Because the self-critique is sampled from the same probability distribution that produced the original answer. Same priors, same training data, same blind spots. The model cannot notice what it was not trained to notice. A second pass with the same model is a second draw from the same well.
Does DoT also apply across sibling models from the same lab?
Mostly yes. Sibling models share training data, architecture choices, and RLHF signal. They tend to share blind spots. A sibling review catches more than literal self-review, but less than a review by a model from an independent lab with an independent training corpus.
What does DoT mean for my day-to-day AI coding workflow?
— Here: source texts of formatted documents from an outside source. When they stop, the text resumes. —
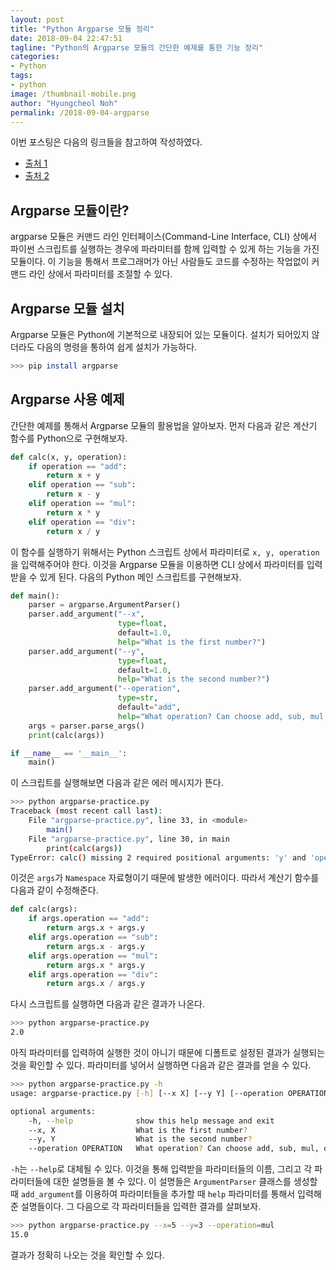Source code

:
 ```yaml
---
layout: post
title: "Python Argparse 모듈 정리"
date: 2018-09-04 22:47:51
tagline: "Python의 Argparse 모듈의 간단한 예제를 통한 기능 정리"
categories:
- Python
tags:
- python
image: /thumbnail-mobile.png
author: "Hyungcheol Noh"
permalink: /2018-09-04-argparse
---
```


이번 포스팅은 다음의 링크들을 참고하여 작성하였다.
- [출처 1](https://pythonprogramming.net/argparse-cli-intermediate-python-tutorial/)  
- [출처 2](http://blog.naver.com/PostView.nhn?blogId=cjh226&logNo=220997049388&parentCategoryNo=&categoryNo=17&viewDate=&isShowPopularPosts=false&from=section)  

## Argparse 모듈이란?
argparse 모듈은 커맨드 라인 인터페이스(Command-Line Interface, CLI) 상에서 파이썬 스크립트를 실행하는 경우에 파라미터를 함께 입력할 수 있게 하는 기능을 가진 모듈이다. 이 기능을 통해서 프로그래머가 아닌 사람들도 코드를 수정하는 작업없이 커맨드 라인 상에서 파라미터를 조절할 수 있다.

## Argparse 모듈 설치
Argparse 모듈은 Python에 기본적으로 내장되어 있는 모듈이다. 설치가 되어있지 않더라도 다음의 명령을 통하여 쉽게 설치가 가능하다.

```bash
>>> pip install argparse
```

## Argparse 사용 예제
간단한 예제를 통해서 Argparse 모듈의 활용법을 알아보자. 먼저 다음과 같은 계산기 함수를 Python으로 구현해보자.

```python
def calc(x, y, operation):
    if operation == "add":
        return x + y
    elif operation == "sub":
        return x - y
    elif operation == "mul":
        return x * y
    elif operation == "div":
        return x / y
```

이 함수를 실행하기 위해서는 Python 스크립트 상에서 파라미터로 `x, y, operation`을 입력해주어야 한다. 이것을 Argparse 모듈을 이용하면 CLI 상에서 파라미터를 입력받을 수 있게 된다. 다음의 Python 메인 스크립트를 구현해보자.

```python
def main():
    parser = argparse.ArgumentParser()
    parser.add_argument("--x",
                        type=float,
                        default=1.0,
                        help="What is the first number?")
    parser.add_argument("--y",
                        type=float,
                        default=1.0,
                        help="What is the second number?")
    parser.add_argument("--operation",
                        type=str,
                        default="add",
                        help="What operation? Can choose add, sub, mul, or div")
    args = parser.parse_args()
    print(calc(args))

if __name__ == '__main__':
    main()
```

이 스크립트를 실행해보면 다음과 같은 에러 메시지가 뜬다.

```bash
>>> python argparse-practice.py
Traceback (most recent call last):
    File "argparse-practice.py", line 33, in <module>
        main()
    File "argparse-practice.py", line 30, in main
        print(calc(args))
TypeError: calc() missing 2 required positional arguments: 'y' and 'operation'
```

이것은 `args`가 `Namespace` 자료형이기 때문에 발생한 에러이다. 따라서 계산기 함수를 다음과 같이 수정해준다.

```python
def calc(args):
    if args.operation == "add":
        return args.x + args.y
    elif args.operation == "sub":
        return args.x - args.y
    elif args.operation == "mul":
        return args.x * args.y
    elif args.operation == "div":
        return args.x / args.y
```

다시 스크립트를 실행하면 다음과 같은 결과가 나온다.

```bash
>>> python argparse-practice.py
2.0
```

아직 파라미터를 입력하여 실행한 것이 아니기 때문에 디폴트로 설정된 결과가 실행되는 것을 확인할 수 있다. 파라미터를 넣어서 실행하면 다음과 같은 결과를 얻을 수 있다.

```bash
>>> python argparse-practice.py -h
usage: argparse-practice.py [-h] [--x X] [--y Y] [--operation OPERATION]

optional arguments:
    -h, --help              show this help message and exit
    --x, X                  What is the first number?
    --y, Y                  What is the second number?
    --operation OPERATION   What operation? Can choose add, sub, mul, or div
```

`-h`는 `--help`로 대체될 수 있다. 이것을 통해 입력받을 파라미터들의 이름, 그리고 각 파라미터들에 대한 설명들을 볼 수 있다. 이 설명들은 `ArgumentParser` 클래스를 생성할 때 `add_argument`를 이용하여 파라미터들을 추가할 때 `help` 파라미터를 통해서 입력해준 설명들이다. 그 다음으로 각 파라미터들을 입력한 결과를 살펴보자.

```bash
>>> python argparse-practice.py --x=5 --y=3 --operation=mul
15.0
```

결과가 정확히 나오는 것을 확인할 수 있다.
If you ask the same model to write code and then to review it, you are performing self-reflection and inheriting DoT. The output will sound confident. That confidence is not evidence. To get a real check, you need a second model from a different lab reviewing the same diff, with a mechanism for surfacing disagreement.
Can better prompting fix DoT?
No. Prompts can nudge a model to hedge more or to reconsider more aggressively, but they cannot generate information the model does not have. The fix is structural, not linguistic — a second independent model, not a better instruction.
How does Joint Chiefs avoid DoT?
By running five independent providers — OpenAI, Gemini, Grok, Anthropic, and optional Ollama — in parallel, then putting their findings into a structured debate across multiple rounds. Disagreement is the signal. A moderator reads the full debate and writes the final synthesis based on reasoning, not on a single model's self-assessment.